Hello Honglei,
Thank you for looking into this.
On 9/29/2022 12:29 PM, Honglei Wang wrote:
[..snip..]
diff --git a/kernel/sched/fair.c b/kernel/sched/fair.c
index 914096c5b1ae..7519ab5b911c 100644
--- a/kernel/sched/fair.c
+++ b/kernel/sched/fair.c
@@ -6020,6 +6020,19 @@ static int wake_wide(struct task_struct *p)
return 1;
}
+/*
+ * If a task switches in and then voluntarily relinquishes the
+ * CPU quickly, it is regarded as a short running task.
+ * sysctl_sched_min_granularity is chosen as the threshold,
+ * as this value is the minimal slice if there are too many
+ * runnable tasks, see __sched_period().
+ */
+static int is_short_task(struct task_struct *p)
+{
+ return (p->se.sum_exec_runtime <=
+ (p->nvcsw * sysctl_sched_min_granularity));
+}
+
/*
* The purpose of wake_affine() is to quickly determine on which CPU we can run
* soonest. For the purpose of speed we only consider the waking and previous
@@ -6050,7 +6063,8 @@ wake_affine_idle(int this_cpu, int prev_cpu, int sync)
if (available_idle_cpu(this_cpu) && cpus_share_cache(this_cpu, prev_cpu))
return available_idle_cpu(prev_cpu) ? prev_cpu : this_cpu;
- if (sync && cpu_rq(this_cpu)->nr_running == 1)
+ if ((sync && cpu_rq(this_cpu)->nr_running == 1) ||
+ is_short_task(cpu_curr(this_cpu)))
Seems it a bit breaks idle (or will be idle) purpose of wake_affine_idle() here. Maybe we can do it something like this?
if ((sync || is_short_task(cpu_curr(this_cpu))) && cpu_rq(this_cpu)->nr_running == 1)

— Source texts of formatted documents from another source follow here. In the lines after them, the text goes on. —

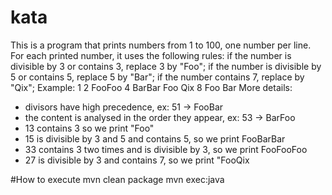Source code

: # kata
This is a program that prints numbers from 1 to 100, one number per line. For each
printed number, it uses the following rules:
if the number is divisible by 3 or contains 3, replace 3 by "Foo";
if the number is divisible by 5 or contains 5, replace 5 by "Bar";
if the number contains 7, replace by "Qix";
Example: 1 2 FooFoo 4 BarBar Foo Qix 8 Foo Bar
More details:
* divisors have high precedence, ex: 51 -> FooBar
* the content is analysed in the order they appear, ex: 53 -> BarFoo
* 13 contains 3 so we print "Foo"
* 15 is divisible by 3 and 5 and contains 5, so we print  FooBarBar
* 33 contains 3 two times and is divisible by 3, so we print  FooFooFoo
* 27 is divisible by 3 and contains 7, so we print "FooQix

#How to execute
mvn clean package
mvn exec:java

I believe this will still cause performance degradation on split-LLC
system for Stream like workloads. Based on the logs below, we can
have a situation as follows:
stream-4135 [029] d..2. 353.580957: select_task_rq_fair: wake_affine_idle: Select this_cpu: sync(0) rq->nr_running(1) is_short_task(1)
Where sync is 0 but is_short_task() may return 1 and the
current_rq->nr_running is 1. This will lead to two Stream threads
getting placed on same LLC during wakeup which will cause cache
contention and performance degradation.
Thanks,
Honglei
This change seems to optimize for affine wakeup which benefits
tasks with producer-consumer pattern but is not ideal for Stream.
Currently the logic ends will do an affine wakeup even if sync
flag is not set:
stream-4135 [029] d..2. 353.580953: sched_waking: comm=stream pid=4129 prio=120 target_cpu=082
stream-4135 [029] d..2. 353.580957: select_task_rq_fair: wake_affine_idle: Select this_cpu: sync(0) rq->nr_running(1) is_short_task(1)
stream-4135 [029] d..2. 353.580960: sched_migrate_task: comm=stream pid=4129 prio=120 orig_cpu=82 dest_cpu=30
<idle>-0 [030] dNh2. 353.580993: sched_wakeup: comm=stream pid=4129 prio=120 target_cpu=030
This is the exact situation observed during our testing.
--
[..snip..]
Thanks and Regards,
Prateek